MMdnn is a set of tools to help users inter-operate among different deep learning frameworks. E.g. model conversion and visualization. Convert models between Caffe, Keras, MXNet, Tensorflow, CNTK, PyTorch Onnx and CoreML.
Platform (like ubuntu 16.04/win10): ubuntu 20.04
Python version: 3.6
Source framework with version (like Tensorflow 1.4.1 with GPU): keras 2.2.4, tensorflow-gpu 1.14
Destination framework with version (like CNTK 2.3 with GPU): pytorch 1.4.0
Pre-trained model path (webpath or webdisk path): model is a transfer learning resnet50
Running scripts: mmconvert -sf keras -df pytorch -in custom_resnet50.json -iw custom-resnet50-weights.h5 -om weights.pt
so the command outputs a file weights.py and weights.pt, and says something about a "b707ee71b00a45dd8d4c2fd686a7c643.npy" weights file being saved, but the weights file is not actually saved in the working directory and yet is necessary to actually load the pytorch model which is generated.

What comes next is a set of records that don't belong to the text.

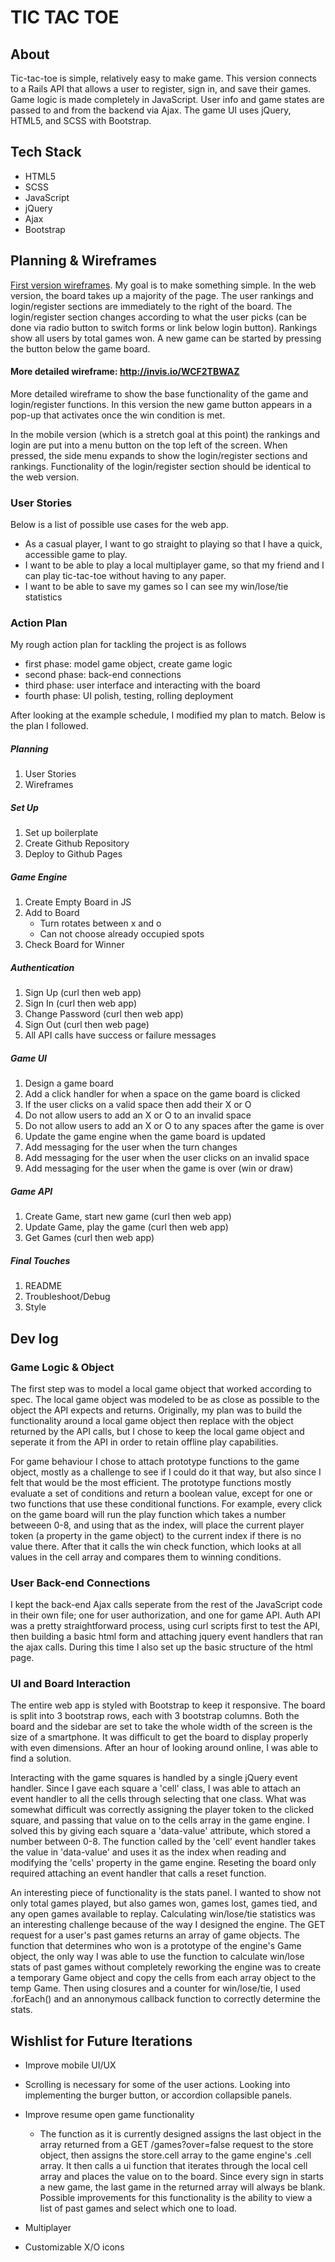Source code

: # TIC TAC TOE

## About

Tic-tac-toe is simple, relatively easy to make game. This version connects to a Rails API that allows a user to register, sign in, and save their games. Game logic is made completely in JavaScript. User info and game states are passed to and from the backend via Ajax. The game UI uses jQuery, HTML5, and SCSS with Bootstrap.

## Tech Stack

- HTML5
- SCSS
- JavaScript
- jQuery
- Ajax
- Bootstrap

## Planning & Wireframes
[First version wireframes](https://i.imgur.com/zIMIxeL.jpg). My goal is to make something simple. In the web version, the board takes up a majority of the page. The user rankings and login/register sections are immediately to the right of the board. The login/register section changes according to what the user picks (can be done via radio button to switch forms or link below login button). Rankings show all users by total games won. A new game can be started by pressing the button below the game board.

#### More detailed wireframe: http://invis.io/WCF2TBWAZ

More detailed wireframe to show the base functionality of the game and login/register functions. In this version the new game button appears in a pop-up that activates once the win condition is met.

In the mobile version (which is a stretch goal at this point) the rankings and login are put into a menu button on the top left of the screen. When pressed, the side menu expands to show the login/register sections and rankings. Functionality of the login/register section should be identical to the web version.

### User Stories
Below is a list of possible use cases for the web app.

- As a casual player, I want to go straight to playing so that I have a quick, accessible game to play.
- I want to be able to play a local multiplayer game, so that my friend and I can play tic-tac-toe without having to any paper.
- I want to be able to save my games so I can see my win/lose/tie statistics

### Action Plan
My rough action plan for tackling the project is as follows
- first phase: model game object, create game logic
- second phase: back-end connections
- third phase: user interface and interacting with the board
- fourth phase: UI polish, testing, rolling deployment

After looking at the example schedule, I modified my plan to match. Below is the plan I followed.

##### Planning
1.  User Stories
1.  Wireframes

##### Set Up
1.  Set up boilerplate
1.  Create Github Repository
1.  Deploy to Github Pages

##### Game Engine
1.  Create Empty Board in JS
1.  Add to Board
    - Turn rotates between x and o
    - Can not choose already occupied spots
1.  Check Board for Winner

##### Authentication
1.  Sign Up (curl then web app)
1.  Sign In (curl then web app)
1.  Change Password (curl then web app)
1.  Sign Out (curl then web page)
1.  All API calls have success or failure messages

##### Game UI
1.  Design a game board
1.  Add a click handler for when a space on the game board is clicked
1.  If the user clicks on a valid space then add their X or O
1.  Do not allow users to add an X or O to an invalid space
1.  Do not allow users to add an X or O to any spaces after the game is over
1.  Update the game engine when the game board is updated
1.  Add messaging for the user when the turn changes
1.  Add messaging for the user when the user clicks on an invalid space
1.  Add messaging for the user when the game is over (win or draw)

##### Game API
1.  Create Game, start new game (curl then web app)
1.  Update Game, play the game (curl then web app)
1.  Get Games (curl then web app)

##### Final Touches
1.  README
2.  Troubleshoot/Debug
3.  Style


## Dev log
### Game Logic & Object
The first step was to model a local game object that worked according to spec. The local game object was modeled to be as close as possible to the object the API expects and returns. Originally, my plan was to build the functionality around a local game object then replace with the object returned by the API calls, but I chose to keep the local game object and seperate it from the API in order to retain offline play capabilities.

For game behaviour I chose to attach prototype functions to the game object, mostly as a challenge to see if I could do it that way, but also since I felt that would be the most efficient. The prototype functions mostly evaluate a set of conditions and return a boolean value, except for one or two functions that use these conditional functions. For example, every click on the game board will run the play function which takes a number betweeen 0-8, and using that as the index, will place the current player token (a property in the game object) to the current index if there is no value there. After that it calls the win check function, which looks at all values in the cell array and compares them to winning conditions.


### User Back-end Connections
I kept the back-end Ajax calls seperate from the rest of the JavaScript code in their own file; one for user authorization, and one for game API. Auth API was a pretty straightforward process, using curl scripts first to test the API, then building a basic html form and attaching jquery event handlers that ran the ajax calls. During this time I also set up the basic structure of the html page.

### UI and Board Interaction
The entire web app is styled with Bootstrap to keep it responsive. The board is split into 3 bootstrap rows, each with 3 bootstrap columns. Both the board and the sidebar are set to take the whole width of the screen is the size of a smartphone. It was difficult to get the board to display properly with even dimensions. After an hour of looking around online, I was able to find a solution.

Interacting with the game squares is handled by a single jQuery event handler. Since I gave each square a 'cell' class, I was able to attach an event handler to all the cells through selecting that one class. What was somewhat difficult was correctly assigning the player token to the clicked square, and passing that value on to the cells array in the game engine. I solved this by giving each square a 'data-value' attribute, which stored a number between 0-8. The function called by the 'cell' event handler takes the value in 'data-value' and uses it as the index when reading and modifying the 'cells' property in the game engine. Reseting the board only required attaching an event handler that calls a reset function.

An interesting piece of functionality is the stats panel. I wanted to show not only total games played, but also games won, games lost, games tied, and any open games available to replay. Calculating win/lose/tie statistics was an interesting challenge because of the way I designed the engine. The GET request for a user's past games returns an array of game objects. The function that determines who won is a prototype of the engine's Game object, the only way I was able to use the function to calculate win/lose stats of past games without completely reworking the engine was to create a temporary Game object and copy the cells from each array object to the temp Game. Then using closures and a counter for win/lose/tie, I used .forEach() and an annonymous callback function to correctly determine the stats.

## Wishlist for Future Iterations

- Improve mobile UI/UX
 - Scrolling is necessary for some of the user actions. Looking into implementing the burger button, or accordion collapsible panels.


- Improve resume open game functionality
  - The function as it is currently designed assigns the last object in the array returned from a GET /games?over=false request to the store object, then assigns the store.cell array to the game engine's .cell array. It then calls a ui function that iterates through the local cell array and places the value on to the board. Since every sign in starts a new game, the last game in the returned array will always be blank. Possible improvements for this functionality is the ability to view a list of past games and select which one to load.


- Multiplayer
- Customizable X/O icons
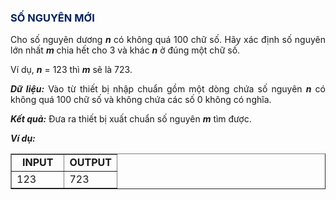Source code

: <div class="problem_description" id="problem_description">
			<h3><span style="color:#2e74b5"><strong><span style="color:#002060">SỐ NGUYÊN MỚI</span></strong></span></h3>

<p style="text-align:justify">Cho số nguyên dương <strong><em>n</em></strong> có không quá 100 chữ số. Hãy xác định số nguyên lớn nhất <strong><em>m</em></strong> chia hết cho 3 và khác <strong><em>n</em></strong> ở đúng một chữ số.</p>

<p style="text-align:justify">Ví dụ, <strong><em>n</em></strong> = 123 thì <strong><em>m</em></strong> sẽ là 723.</p>

<p style="text-align:justify"><strong><em>Dữ liệu:</em></strong> Vào từ thiết bị nhập chuẩn gồm một dòng chứa số nguyên <strong><em>n</em></strong> có không quá 100 chữ số và không chứa các số 0 không có nghĩa.</p>

<p style="text-align:justify"><strong><em>Kết quả:</em></strong> Đưa ra thiết bị xuất chuẩn số nguyên <strong><em>m</em></strong> tìm được.</p>

<p><strong><em>Ví dụ:</em></strong></p>

<table border="1" cellpadding="1" cellspacing="1" style="width:100%">
	<tbody>
		<tr>
			<td style="text-align:center; vertical-align:top; width:50%"><strong>INPUT</strong></td>
			<td style="text-align:center; vertical-align:top; width:50%"><strong>OUTPUT</strong></td>
		</tr>
		<tr>
			<td style="vertical-align:top; width:50%">123
             </td>
			<td style="vertical-align:top; width:50%">723</td>
		</tr>
	</tbody>
</table>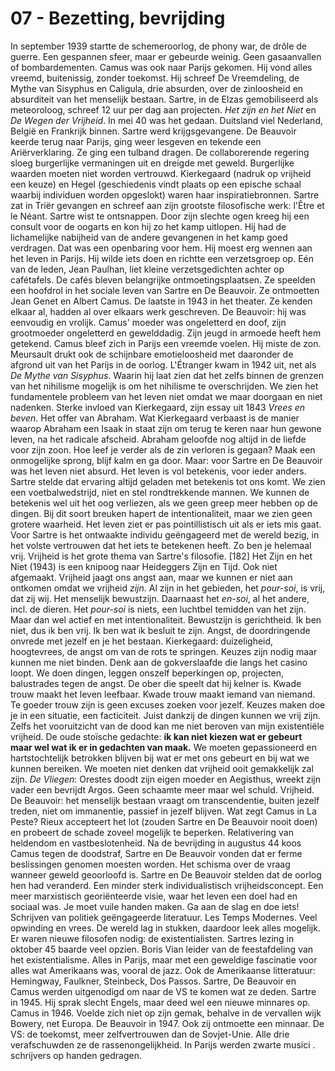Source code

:# 07 - Bezetting, bevrijding
In september 1939 startte de schemeroorlog, de phony war, de drôle de guerre. Een gespannen sfeer, maar er gebeurde weinig. Geen gasaanvallen of bombardementen. Camus was ook naar Parijs gekomen. Hij vond alles vreemd, buitenissig, zonder toekomst. Hij schreef De Vreemdeling, de Mythe van Sisyphus en Caligula, drie absurden, over de zinloosheid en absurditeit van het menselijk bestaan. Sartre, in de Elzas gemobiliseerd als meteoroloog, schreef 12 uur per dag aan projecten. *Het zijn en het Niet* en *De Wegen der Vrijheid*. In mei 40 was het gedaan. Duitsland viel Nederland, België en Frankrijk binnen. Sartre werd krijgsgevangene. De Beauvoir keerde terug naar Parijs, ging weer lesgeven en tekende een Ariërverklaring. Ze ging een tulband dragen. De collaborerende regering sloeg burgerlijke vermaningen uit en dreigde met geweld. Burgerlijke waarden moeten niet worden vertrouwd. Kierkegaard (nadruk op vrijheid een keuze) en Hegel (geschiedenis vindt plaats op een epische schaal waarbij individuen worden opgeslokt) waren haar inspiratiebronnen. Sartre zat in Triër gevangen en schreef aan zijn grootste filosofische werk: l'Être et le Néant. Sartre wist te ontsnappen. Door zijn slechte ogen kreeg hij een consult voor de oogarts en kon hij zo het kamp uitlopen. Hij had de lichamelijke nabijheid van de andere gevangenen in het kamp goed verdragen. Dat was een openbaring voor hem. Hij moest erg wennen aan het leven in Parijs. Hij wilde iets doen en richtte een verzetsgroep op. Eén van de leden, Jean Paulhan, liet kleine verzetsgedichten achter op cafétafels. De cafés bleven belangrijke ontmoetingsplaatsen. Ze speelden een hoofdrol in het sociale leven van Sartre en De Beauvoir. Ze ontmoetten Jean Genet en Albert Camus. De laatste in 1943 in het theater. Ze kenden elkaar al, hadden al over elkaars werk geschreven. De Beauvoir: hij was eenvoudig en vrolijk. Camus' moeder was ongeletterd en doof, zijn grootmoeder ongeletterd en gewelddadig. Zijn jeugd in armoede heeft hem getekend. Camus bleef zich in Parijs een vreemde voelen. Hij miste de zon. Meursault drukt ook de schijnbare emotieloosheid met daaronder de afgrond uit van het Parijs in de oorlog. L'Étranger kwam in 1942 uit, net als *De Mythe van Sisyphus*. Waarin hij laat zien dat het zelfs binnen de grenzen van het nihilisme mogelijk is om het nihilisme te overschrijden. We zien het fundamentele probleem van het leven niet omdat we maar doorgaan en niet nadenken. Sterke invloed van Kierkegaard, zijn essay uit 1843 *Vrees en beven*. Het offer van Abraham. Wat Kierkegaard verbaast is de manier waarop Abraham een Isaak in staat zijn om terug te keren naar hun gewone leven, na het radicale afscheid. Abraham geloofde nog altijd in de liefde voor zijn zoon. Hoe leef je verder als de zin verloren is gegaan? Maak een onmogelijke sprong, blijf kalm en ga door. Maar: voor Sartre en De Beauvoir was het leven niet absurd. Het leven is vol betekenis, voor ieder anders. Sartre stelde dat ervaring altijd geladen met betekenis tot ons komt. We zien een voetbalwedstrijd, niet en stel rondtrekkende mannen. We kunnen de betekenis wel uit het oog verliezen, als we geen greep meer hebben op de dingen. Bij dit soort breuken hapert de intentionaliteit, maar we zien geen grotere waarheid. Het leven ziet er pas pointillistisch uit als er iets mis gaat. Voor Sartre is het ontwaakte individu geëngageerd met de wereld bezig, in het volste vertrouwen dat het iets te betekenen heeft. Zo ben je helemaal vrij. Vrijheid is het grote thema van Sartre's filosofie. [182] Het Zijn en het Niet (1943) is een knipoog naar Heideggers Zijn en Tijd. Ook niet afgemaakt. Vrijheid jaagt ons angst aan, maar we kunnen er niet aan ontkomen omdat we vrijheid *zijn*. Al zijn in het gebieden, het *pour-soi*, is vrij, dat zij wij. Het menselijk bewustzijn. Daarnaast het *en-soi*, al het andere, incl. de dieren. Het *pour-soi* is niets, een luchtbel temidden van het zijn. Maar dan wel actief en met intentionaliteit. Bewustzijn is gerichtheid. Ik ben niet, dus ik ben vrij. Ik ben wat ik besluit te zijn. Angst, de doordringende onvrede met jezelf en je het bestaan. Kierkegaard: duizeligheid, hoogtevrees, de angst om van de rots te springen. Keuzes zijn nodig maar kunnen me niet binden. Denk aan de gokverslaafde die langs het casino loopt. We doen dingen, leggen onszelf beperkingen op, projecten, balustrades tegen de angst. De ober die speelt dat hij kelner is. Kwade trouw maakt het leven leefbaar. Kwade trouw maakt iemand van niemand. Te goeder trouw zijn is geen excuses zoeken voor jezelf. Keuzes maken doe je in een situatie, een facticiteit. Juist dankzij de dingen kunnen we vrij zijn. Zelfs het vooruitzicht van de dood kan me niet beroven van mijn existentiële vrijheid. De oude stoïsche gedachte: **ik kan niet kiezen wat er gebeurt maar wel wat ik er in gedachten van maak.** We moeten gepassioneerd en hartstochtelijk betrokken blijven bij wat er met ons gebeurt en bij wat we kunnen bereiken. We moeten niet denken dat vrijheid ooit gemakkelijk zal zijn. *De Vliegen*: Orestes doodt zijn eigen moeder en Aegisthus, wreekt zijn vader een bevrijdt Argos. Geen schaamte meer maar wel schuld. Vrijheid. De Beauvoir: het menselijk bestaan vraagt om transcendentie, buiten jezelf treden, niet om immanentie, passief in jezelf blijven. Wat zegt Camus in La Peste? Rieux accepteert het lot (zouden Sartre en De Beauvoir nooit doen) en probeert de schade zoveel mogelijk te beperken. Relativering van heldendom en vastbeslotenheid. Na de bevrijding in augustus 44 koos Camus tegen de doodstraf, Sartre en De Beauvoir vonden dat er ferme beslissingen genomen moesten worden. Het schisma over de vraag wanneer geweld geoorloofd is. Sartre en De Beauvoir stelden dat de oorlog hen had veranderd. Een minder sterk individualistisch vrijheidsconcept. Een meer marxistisch georiënteerde visie, waar het leven een doel had en sociaal was. Je moet vuile handen maken. Ga aan de slag en doe iets! Schrijven van politiek geëngageerde literatuur. Les Temps Modernes. Veel opwinding en vrees. De wereld lag in stukken, daardoor leek alles mogelijk. Er waren nieuwe filosofen nodig: de existentialisten. Sartres lezing in oktober 45 baarde veel opzien. Boris Vian leider van de feestafdeling van het existentialisme. Alles in Parijs, maar met een geweldige fascinatie voor alles wat Amerikaans was, vooral de jazz. Ook de Amerikaanse litteratuur: Hemingway, Faulkner, Steinbeck, Dos Passos. Sartre, De Beauvoir en Camus werden uitgenodigd om naar de VS te komen wat ze deden. Sartre in 1945. Hij sprak slecht Engels, maar deed wel een nieuwe minnares op. Camus in 1946. Voelde zich niet op zijn gemak, behalve in de vervallen wijk Bowery, net Europa. De Beauvoir in 1947. Ook zij ontmoette een minnaar. De VS: de toekomst, meer zelfvertrouwen dan de Sovjet-Unie. Alle drie verafschuwden ze de rassenongelijkheid. In Parijs werden zwarte musici . schrijvers op handen gedragen.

Thank you for your issues. I'm sorry for repling too late. I think if mmdnn reports no errors otherwise. Then weights file should be generated correctly. Maybe you should provide more details.
Platform (like ubuntu 16.04/win10): ubuntu 20.04 Python version: 3.6 Source framework with version (like Tensorflow 1.4.1 with GPU): keras 2.2.4, tensorflow-gpu 1.14 Destination framework with version (like CNTK 2.3 with GPU): pytorch 1.4.0 Pre-trained model path (webpath or webdisk path): model is a transfer learning resnet50 Running scripts: mmconvert -sf keras -df pytorch -in custom_resnet50.json -iw custom-resnet50-weights.h5 -om weights.pt
so the command outputs a file weights.py and weights.pt, and says something about a "b707ee71b00a45dd8d4c2fd686a7c643.npy" weights file being saved, but the weights file is not actually saved in the working directory and yet is necessary to actually load the pytorch model which is generated.